• Exercise
Please give back word for word the lines below, from the first one through the one with "Questo documento descrive".

• Records provided
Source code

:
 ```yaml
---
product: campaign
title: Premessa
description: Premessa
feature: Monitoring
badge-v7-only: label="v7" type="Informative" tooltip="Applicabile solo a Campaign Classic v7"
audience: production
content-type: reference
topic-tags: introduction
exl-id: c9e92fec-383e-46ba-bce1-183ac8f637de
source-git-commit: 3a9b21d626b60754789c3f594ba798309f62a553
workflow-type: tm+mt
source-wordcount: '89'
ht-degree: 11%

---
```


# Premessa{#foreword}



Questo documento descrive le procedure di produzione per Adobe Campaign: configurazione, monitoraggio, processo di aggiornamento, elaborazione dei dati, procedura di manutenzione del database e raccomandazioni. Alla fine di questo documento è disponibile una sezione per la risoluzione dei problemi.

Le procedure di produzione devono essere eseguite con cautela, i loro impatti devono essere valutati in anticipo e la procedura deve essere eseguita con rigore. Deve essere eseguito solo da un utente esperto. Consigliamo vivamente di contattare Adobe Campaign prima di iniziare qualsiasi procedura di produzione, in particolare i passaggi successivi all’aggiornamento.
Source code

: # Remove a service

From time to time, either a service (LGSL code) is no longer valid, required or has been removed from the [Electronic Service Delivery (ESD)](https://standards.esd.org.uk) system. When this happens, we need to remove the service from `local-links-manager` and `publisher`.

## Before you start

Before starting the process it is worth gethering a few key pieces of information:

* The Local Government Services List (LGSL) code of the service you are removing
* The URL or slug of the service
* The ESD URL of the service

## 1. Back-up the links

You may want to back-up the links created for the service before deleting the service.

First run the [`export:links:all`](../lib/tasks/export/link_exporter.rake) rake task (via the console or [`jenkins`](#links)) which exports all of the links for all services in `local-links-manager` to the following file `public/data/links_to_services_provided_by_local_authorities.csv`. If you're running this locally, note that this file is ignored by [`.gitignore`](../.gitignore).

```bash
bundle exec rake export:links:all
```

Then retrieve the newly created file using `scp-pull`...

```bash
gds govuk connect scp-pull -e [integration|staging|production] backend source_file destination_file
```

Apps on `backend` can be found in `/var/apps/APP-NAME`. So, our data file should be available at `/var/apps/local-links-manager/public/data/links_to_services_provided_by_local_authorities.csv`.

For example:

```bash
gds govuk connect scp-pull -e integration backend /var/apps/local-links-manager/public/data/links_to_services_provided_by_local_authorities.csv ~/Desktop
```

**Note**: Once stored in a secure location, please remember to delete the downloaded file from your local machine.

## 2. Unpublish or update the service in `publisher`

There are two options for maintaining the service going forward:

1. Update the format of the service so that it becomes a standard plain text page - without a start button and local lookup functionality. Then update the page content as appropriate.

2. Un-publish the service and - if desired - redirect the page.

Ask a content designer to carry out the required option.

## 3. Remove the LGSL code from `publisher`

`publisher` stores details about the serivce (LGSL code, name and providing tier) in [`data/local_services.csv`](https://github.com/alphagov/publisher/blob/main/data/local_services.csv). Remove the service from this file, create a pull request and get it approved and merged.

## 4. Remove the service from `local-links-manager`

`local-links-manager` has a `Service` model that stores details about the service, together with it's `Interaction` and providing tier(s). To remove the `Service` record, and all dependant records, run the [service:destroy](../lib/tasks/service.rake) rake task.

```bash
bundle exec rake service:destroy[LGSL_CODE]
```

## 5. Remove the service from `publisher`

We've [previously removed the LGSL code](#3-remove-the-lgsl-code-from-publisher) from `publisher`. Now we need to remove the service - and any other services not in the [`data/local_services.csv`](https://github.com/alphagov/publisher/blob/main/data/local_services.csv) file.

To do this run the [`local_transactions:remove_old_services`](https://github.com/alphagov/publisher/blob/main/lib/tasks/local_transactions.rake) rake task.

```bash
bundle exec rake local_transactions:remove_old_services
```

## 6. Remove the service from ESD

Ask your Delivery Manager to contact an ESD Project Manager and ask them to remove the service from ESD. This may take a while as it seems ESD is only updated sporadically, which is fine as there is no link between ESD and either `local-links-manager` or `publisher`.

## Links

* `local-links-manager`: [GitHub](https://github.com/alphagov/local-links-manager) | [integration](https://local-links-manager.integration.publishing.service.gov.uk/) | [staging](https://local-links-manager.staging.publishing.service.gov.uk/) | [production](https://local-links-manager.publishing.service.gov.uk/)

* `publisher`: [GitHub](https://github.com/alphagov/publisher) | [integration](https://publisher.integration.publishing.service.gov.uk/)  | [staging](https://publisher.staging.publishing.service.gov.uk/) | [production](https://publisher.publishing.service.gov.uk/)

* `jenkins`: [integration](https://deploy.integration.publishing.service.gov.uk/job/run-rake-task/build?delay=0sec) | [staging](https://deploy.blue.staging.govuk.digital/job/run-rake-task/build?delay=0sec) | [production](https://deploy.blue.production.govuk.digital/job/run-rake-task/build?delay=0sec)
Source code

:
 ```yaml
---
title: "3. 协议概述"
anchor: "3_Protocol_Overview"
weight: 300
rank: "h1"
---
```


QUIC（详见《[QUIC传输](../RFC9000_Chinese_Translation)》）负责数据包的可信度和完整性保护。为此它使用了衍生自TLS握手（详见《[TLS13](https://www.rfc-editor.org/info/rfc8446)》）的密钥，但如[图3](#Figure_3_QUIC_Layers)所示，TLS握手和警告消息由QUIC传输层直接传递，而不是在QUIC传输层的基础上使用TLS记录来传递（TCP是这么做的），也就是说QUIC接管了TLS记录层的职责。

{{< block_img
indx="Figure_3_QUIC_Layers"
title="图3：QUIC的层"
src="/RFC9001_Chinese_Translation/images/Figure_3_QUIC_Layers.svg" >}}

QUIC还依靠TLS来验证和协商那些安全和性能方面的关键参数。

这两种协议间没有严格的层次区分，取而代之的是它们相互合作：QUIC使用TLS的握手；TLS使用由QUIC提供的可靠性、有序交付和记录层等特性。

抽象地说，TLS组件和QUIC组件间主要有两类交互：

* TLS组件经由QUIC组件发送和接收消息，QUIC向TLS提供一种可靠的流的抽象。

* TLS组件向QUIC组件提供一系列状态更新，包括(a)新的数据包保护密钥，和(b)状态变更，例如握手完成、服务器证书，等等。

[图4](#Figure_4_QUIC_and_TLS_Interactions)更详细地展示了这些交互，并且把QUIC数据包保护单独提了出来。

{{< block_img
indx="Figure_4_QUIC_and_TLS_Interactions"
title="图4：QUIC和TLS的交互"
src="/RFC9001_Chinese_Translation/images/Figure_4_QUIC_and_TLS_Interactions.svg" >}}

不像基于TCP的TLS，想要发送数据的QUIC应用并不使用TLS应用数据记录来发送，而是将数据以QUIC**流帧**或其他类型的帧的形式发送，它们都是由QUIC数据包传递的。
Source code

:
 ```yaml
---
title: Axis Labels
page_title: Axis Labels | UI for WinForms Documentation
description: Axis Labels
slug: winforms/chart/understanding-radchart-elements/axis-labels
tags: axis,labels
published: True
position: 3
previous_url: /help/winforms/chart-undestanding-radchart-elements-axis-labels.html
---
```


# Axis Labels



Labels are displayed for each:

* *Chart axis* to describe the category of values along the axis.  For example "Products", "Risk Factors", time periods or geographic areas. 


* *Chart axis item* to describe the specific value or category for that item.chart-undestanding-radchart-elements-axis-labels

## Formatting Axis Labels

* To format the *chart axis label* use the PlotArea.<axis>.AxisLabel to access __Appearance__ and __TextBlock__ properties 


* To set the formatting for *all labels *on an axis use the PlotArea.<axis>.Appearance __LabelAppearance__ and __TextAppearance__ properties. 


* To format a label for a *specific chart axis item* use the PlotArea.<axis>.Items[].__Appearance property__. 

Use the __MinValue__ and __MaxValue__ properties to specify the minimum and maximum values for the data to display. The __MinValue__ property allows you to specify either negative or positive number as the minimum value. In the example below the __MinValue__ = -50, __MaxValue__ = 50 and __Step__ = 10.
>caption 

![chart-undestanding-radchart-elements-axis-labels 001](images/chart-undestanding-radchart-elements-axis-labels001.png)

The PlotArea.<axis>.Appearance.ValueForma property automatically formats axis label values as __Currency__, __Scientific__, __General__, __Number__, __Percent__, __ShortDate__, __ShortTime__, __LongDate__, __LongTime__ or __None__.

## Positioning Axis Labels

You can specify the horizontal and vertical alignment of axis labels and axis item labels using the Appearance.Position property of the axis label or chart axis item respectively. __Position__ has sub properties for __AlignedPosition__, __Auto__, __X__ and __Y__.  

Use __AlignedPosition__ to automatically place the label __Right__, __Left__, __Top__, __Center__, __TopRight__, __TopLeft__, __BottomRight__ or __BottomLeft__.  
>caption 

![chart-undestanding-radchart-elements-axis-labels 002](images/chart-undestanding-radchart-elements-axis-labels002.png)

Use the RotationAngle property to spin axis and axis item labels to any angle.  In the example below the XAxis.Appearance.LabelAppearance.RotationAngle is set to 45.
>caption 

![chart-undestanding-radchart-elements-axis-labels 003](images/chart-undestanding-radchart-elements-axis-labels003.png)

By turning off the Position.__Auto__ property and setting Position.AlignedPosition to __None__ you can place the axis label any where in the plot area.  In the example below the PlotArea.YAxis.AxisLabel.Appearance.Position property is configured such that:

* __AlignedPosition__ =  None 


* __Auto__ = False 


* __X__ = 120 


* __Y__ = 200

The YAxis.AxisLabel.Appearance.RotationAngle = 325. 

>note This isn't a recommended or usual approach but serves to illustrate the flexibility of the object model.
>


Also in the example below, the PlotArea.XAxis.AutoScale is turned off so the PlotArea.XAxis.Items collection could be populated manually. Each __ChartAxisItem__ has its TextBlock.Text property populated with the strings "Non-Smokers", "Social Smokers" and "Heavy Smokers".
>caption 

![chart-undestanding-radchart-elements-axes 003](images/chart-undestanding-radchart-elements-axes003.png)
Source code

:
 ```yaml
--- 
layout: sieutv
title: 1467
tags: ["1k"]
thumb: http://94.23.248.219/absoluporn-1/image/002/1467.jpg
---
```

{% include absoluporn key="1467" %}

• Written response
Source code

:
 ```yaml
---
product: campaign
title: Premessa
description: Premessa
feature: Monitoring
badge-v7-only: label="v7" type="Informative" tooltip="Applicabile solo a Campaign Classic v7"
audience: production
content-type: reference
topic-tags: introduction
exl-id: c9e92fec-383e-46ba-bce1-183ac8f637de
source-git-commit: 3a9b21d626b60754789c3f594ba798309f62a553
workflow-type: tm+mt
source-wordcount: '89'
ht-degree: 11%

---
```


# Premessa{#foreword}



Questo documento descrive le procedure di produzione per Adobe Campaign: configurazione, monitoraggio, processo di aggiornamento, elaborazione dei dati, procedura di manutenzione del database e raccomandazioni. Alla fine di questo documento è disponibile una sezione per la risoluzione dei problemi.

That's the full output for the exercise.